§ **PROBLEM TO WORK ON**
Begin at the first line of the records below and, please, give each line again exactly until the line with "c c c c c c" is included.

§ **INPUT**

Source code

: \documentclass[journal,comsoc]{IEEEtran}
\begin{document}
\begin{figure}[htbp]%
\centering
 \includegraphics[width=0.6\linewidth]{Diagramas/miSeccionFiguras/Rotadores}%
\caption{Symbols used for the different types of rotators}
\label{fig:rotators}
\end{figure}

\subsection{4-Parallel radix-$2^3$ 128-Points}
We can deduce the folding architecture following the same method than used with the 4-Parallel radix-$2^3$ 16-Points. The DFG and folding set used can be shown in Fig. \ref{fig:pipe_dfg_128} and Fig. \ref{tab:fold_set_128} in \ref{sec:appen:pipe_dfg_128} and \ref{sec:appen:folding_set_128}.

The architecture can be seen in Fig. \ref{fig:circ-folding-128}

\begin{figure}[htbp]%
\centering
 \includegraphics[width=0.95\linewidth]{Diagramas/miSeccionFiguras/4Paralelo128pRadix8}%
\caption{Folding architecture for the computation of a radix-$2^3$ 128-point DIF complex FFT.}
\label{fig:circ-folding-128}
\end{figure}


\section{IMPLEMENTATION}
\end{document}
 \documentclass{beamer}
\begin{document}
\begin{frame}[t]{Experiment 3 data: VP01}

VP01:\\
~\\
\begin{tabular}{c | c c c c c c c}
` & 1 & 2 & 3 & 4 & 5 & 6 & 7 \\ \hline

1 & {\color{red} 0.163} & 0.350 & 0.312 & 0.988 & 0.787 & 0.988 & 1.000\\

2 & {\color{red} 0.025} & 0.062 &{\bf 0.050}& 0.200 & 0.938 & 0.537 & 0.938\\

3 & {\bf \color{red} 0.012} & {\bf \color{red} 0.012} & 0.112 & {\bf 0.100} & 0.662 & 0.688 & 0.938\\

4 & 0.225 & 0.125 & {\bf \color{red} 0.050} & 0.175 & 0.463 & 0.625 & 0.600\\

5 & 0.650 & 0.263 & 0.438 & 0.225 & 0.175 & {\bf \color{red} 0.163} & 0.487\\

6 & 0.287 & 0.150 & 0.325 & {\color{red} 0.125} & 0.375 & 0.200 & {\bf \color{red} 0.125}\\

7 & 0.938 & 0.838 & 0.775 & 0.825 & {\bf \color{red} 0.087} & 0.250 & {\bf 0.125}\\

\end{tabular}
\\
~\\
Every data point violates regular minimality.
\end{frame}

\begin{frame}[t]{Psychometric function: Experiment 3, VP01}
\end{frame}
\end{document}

§ **ANSWER**
Source code

: \documentclass[journal,comsoc]{IEEEtran}
\begin{document}
\begin{figure}[htbp]%
\centering
 \includegraphics[width=0.6\linewidth]{Diagramas/miSeccionFiguras/Rotadores}%
\caption{Symbols used for the different types of rotators}
\label{fig:rotators}
\end{figure}

\subsection{4-Parallel radix-$2^3$ 128-Points}
We can deduce the folding architecture following the same method than used with the 4-Parallel radix-$2^3$ 16-Points. The DFG and folding set used can be shown in Fig. \ref{fig:pipe_dfg_128} and Fig. \ref{tab:fold_set_128} in \ref{sec:appen:pipe_dfg_128} and \ref{sec:appen:folding_set_128}.

The architecture can be seen in Fig. \ref{fig:circ-folding-128}

\begin{figure}[htbp]%
\centering
 \includegraphics[width=0.95\linewidth]{Diagramas/miSeccionFiguras/4Paralelo128pRadix8}%
\caption{Folding architecture for the computation of a radix-$2^3$ 128-point DIF complex FFT.}
\label{fig:circ-folding-128}
\end{figure}


\section{IMPLEMENTATION}
\end{document}
 \documentclass{beamer}
\begin{document}
\begin{frame}[t]{Experiment 3 data: VP01}

VP01:\\
~\\
\begin{tabular}{c | c c c c c c c}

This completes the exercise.